Mercedes S-Class Convertible
At the pricier end of the convertible market, Mercedes still holds sway against its natural rivals. The S-Class Convertible is a beautiful mix of modern engineering and classic style, at £114,995 for the ‘base’ S 560, it may even be considered good value when you start comparing it to similarly capable rivals which almost always cost a fair bit more.
The S 560 packs a 469bhp twin-turbo 4.0-liter V8 which is more than enough for most. The AMG S 63 offers up 612bhp and a range of visual and dynamic tweaks for an additional £24,700 while the S 65 is another £56,000 on top of that. The big 6.0-liter V12 may be super smooth but it only adds another 28bhp and is unlikely to make it into the next-generation S-Class when it arrives.
The beautifully engineered soft top seals the inside of the car from external annoyances as if it were a fixed roof coupe and even the rear passengers will be cosseted in true luxury as you waft about in your S-Class convertible.
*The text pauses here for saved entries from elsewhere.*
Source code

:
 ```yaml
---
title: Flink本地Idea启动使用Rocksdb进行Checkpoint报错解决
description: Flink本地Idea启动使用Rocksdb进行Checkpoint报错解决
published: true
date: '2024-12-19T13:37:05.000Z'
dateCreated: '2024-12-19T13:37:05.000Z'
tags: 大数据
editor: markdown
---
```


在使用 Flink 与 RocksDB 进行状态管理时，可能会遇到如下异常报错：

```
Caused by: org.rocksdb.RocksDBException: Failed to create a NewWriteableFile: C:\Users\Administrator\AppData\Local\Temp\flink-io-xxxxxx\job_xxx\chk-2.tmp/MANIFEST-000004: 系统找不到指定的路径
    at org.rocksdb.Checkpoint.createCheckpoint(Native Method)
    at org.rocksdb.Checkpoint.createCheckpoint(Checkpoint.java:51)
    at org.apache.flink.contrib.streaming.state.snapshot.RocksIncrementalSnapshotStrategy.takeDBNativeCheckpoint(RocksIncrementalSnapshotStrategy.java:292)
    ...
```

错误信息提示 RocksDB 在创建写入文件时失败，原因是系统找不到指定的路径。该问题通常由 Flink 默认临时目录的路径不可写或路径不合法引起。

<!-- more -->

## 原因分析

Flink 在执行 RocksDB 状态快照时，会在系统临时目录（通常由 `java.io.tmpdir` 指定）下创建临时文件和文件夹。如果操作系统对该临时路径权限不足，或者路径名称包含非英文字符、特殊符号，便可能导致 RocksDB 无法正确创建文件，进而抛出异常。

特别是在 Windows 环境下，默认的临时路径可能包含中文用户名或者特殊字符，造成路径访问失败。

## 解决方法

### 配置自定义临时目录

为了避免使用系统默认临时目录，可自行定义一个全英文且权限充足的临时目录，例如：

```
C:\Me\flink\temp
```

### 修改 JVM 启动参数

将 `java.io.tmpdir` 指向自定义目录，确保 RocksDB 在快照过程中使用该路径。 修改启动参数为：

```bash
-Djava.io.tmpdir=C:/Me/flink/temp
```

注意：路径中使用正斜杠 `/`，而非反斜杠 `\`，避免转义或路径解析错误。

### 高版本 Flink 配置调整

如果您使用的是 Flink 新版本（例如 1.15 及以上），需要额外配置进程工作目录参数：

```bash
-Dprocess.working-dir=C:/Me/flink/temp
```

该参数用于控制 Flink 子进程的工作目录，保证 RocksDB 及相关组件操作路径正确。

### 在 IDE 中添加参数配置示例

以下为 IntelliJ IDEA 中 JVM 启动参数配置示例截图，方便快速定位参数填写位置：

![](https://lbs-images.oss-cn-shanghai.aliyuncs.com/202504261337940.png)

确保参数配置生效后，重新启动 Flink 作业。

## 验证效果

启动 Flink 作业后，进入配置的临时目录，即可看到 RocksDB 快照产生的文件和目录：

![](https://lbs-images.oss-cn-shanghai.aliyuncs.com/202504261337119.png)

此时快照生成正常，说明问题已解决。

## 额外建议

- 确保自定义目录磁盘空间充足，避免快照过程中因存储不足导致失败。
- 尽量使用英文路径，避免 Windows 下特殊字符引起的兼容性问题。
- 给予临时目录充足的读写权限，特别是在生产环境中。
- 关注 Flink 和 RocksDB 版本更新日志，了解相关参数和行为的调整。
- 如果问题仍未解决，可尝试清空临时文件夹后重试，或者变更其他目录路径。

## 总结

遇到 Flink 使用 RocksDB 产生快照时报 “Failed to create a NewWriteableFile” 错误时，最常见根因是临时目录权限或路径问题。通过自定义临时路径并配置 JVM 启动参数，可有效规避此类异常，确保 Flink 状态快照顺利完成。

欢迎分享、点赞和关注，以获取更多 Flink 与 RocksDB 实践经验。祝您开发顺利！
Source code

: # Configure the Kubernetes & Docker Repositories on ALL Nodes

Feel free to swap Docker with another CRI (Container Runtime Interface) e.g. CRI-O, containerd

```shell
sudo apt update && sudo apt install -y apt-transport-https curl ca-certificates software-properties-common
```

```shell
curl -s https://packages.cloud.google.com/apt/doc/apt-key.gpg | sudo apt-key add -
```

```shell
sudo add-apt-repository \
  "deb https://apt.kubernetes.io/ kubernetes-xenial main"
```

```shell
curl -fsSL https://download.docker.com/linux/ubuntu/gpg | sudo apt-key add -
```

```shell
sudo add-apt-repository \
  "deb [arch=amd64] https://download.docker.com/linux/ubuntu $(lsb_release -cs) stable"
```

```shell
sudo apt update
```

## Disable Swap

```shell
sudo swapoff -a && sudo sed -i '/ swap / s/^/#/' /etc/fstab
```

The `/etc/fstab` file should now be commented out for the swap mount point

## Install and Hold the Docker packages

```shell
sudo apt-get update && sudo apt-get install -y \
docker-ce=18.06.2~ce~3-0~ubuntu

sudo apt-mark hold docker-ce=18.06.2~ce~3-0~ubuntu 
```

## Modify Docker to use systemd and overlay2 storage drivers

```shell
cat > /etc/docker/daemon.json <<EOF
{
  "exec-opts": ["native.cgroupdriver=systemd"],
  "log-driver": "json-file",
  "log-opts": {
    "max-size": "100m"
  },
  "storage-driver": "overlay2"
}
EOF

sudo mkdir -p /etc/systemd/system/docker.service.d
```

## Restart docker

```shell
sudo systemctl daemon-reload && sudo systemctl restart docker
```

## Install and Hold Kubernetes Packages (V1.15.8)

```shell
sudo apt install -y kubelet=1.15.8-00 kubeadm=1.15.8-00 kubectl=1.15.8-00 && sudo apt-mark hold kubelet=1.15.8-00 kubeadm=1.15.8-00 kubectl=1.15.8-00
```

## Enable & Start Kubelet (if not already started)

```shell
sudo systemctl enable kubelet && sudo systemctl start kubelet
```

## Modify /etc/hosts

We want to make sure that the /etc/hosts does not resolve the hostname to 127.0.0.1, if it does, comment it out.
At the very top of the four-door convertible hierarchy sits the Rolls-Royce Dawn. The base car starts at around twice what you would pay for a Mercedes AMG S 63, it may not have twice the power or come with twice as many toys but if you are looking for the ultimate in bespoke luxury and effortless performance, then there is no better option out there.
The twin-turbo 6.6-litre V12 makes 563bhp in standard form or 593bhp in Black Label trim. The attention to detail is absolutely astonishing and each car is a rolling work of art that reflects the owners specific tastes.